Where the line with "space defined by" appears below, start writing out lines exactly, and finish with the line with "However, it is", which is included; write out nothing else.

[Provided data — start]

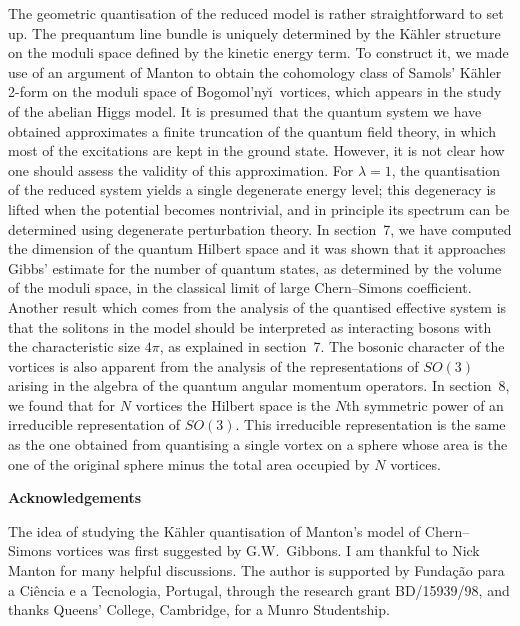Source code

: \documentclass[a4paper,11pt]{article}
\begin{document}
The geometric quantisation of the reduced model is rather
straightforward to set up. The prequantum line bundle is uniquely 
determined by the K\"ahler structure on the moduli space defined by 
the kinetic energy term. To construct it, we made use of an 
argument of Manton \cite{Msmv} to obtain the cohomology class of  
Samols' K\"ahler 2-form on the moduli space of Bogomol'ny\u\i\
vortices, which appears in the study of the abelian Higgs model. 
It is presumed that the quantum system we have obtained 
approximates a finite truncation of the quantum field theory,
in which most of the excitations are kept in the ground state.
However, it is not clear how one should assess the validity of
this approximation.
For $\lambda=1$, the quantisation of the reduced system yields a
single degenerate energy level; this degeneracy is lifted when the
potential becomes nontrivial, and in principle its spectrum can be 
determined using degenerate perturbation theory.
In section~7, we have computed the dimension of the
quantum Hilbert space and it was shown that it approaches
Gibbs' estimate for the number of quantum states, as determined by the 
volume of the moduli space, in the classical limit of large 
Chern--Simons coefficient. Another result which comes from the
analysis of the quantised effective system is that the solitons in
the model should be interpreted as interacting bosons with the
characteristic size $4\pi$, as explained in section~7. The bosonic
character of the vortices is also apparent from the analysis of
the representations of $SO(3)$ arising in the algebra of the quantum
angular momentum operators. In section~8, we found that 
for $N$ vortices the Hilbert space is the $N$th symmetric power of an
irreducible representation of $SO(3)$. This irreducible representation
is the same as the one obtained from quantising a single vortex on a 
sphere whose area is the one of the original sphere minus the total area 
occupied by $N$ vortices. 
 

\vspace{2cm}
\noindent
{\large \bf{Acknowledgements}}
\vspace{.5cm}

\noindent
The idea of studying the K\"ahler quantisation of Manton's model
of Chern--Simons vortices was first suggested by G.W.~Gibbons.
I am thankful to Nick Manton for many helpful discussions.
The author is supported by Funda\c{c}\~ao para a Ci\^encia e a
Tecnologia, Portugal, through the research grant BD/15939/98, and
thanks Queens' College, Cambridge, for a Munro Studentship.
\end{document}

[Provided data — finish]
[Provided data — start]

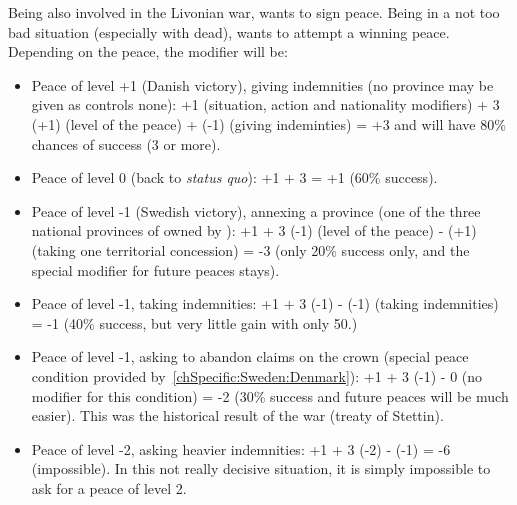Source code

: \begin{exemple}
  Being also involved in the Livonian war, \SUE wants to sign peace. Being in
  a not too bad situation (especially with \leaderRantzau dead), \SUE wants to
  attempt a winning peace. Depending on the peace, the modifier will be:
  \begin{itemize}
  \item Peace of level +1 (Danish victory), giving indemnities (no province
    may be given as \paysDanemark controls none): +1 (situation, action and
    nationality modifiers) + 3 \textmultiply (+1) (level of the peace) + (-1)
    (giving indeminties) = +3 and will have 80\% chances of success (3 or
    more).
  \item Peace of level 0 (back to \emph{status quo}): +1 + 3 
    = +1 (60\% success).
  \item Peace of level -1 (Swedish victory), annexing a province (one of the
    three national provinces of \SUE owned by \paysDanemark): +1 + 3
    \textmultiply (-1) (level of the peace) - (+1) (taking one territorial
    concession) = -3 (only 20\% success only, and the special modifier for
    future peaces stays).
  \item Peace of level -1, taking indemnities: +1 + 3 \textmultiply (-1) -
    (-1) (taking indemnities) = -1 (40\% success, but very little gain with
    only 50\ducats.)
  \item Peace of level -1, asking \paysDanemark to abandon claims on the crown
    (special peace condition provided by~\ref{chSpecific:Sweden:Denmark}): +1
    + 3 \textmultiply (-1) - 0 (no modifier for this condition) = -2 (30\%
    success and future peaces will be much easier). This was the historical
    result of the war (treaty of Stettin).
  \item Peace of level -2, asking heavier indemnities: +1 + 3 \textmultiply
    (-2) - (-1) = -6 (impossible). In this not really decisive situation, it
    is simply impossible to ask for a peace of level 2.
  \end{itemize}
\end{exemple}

[Provided data — finish]

• **Answer space**
determined by the K\"ahler structure on the moduli space defined by 
the kinetic energy term. To construct it, we made use of an 
argument of Manton \cite{Msmv} to obtain the cohomology class of  
Samols' K\"ahler 2-form on the moduli space of Bogomol'ny\u\i\
vortices, which appears in the study of the abelian Higgs model. 
It is presumed that the quantum system we have obtained 
approximates a finite truncation of the quantum field theory,
in which most of the excitations are kept in the ground state.
However, it is not clear how one should assess the validity of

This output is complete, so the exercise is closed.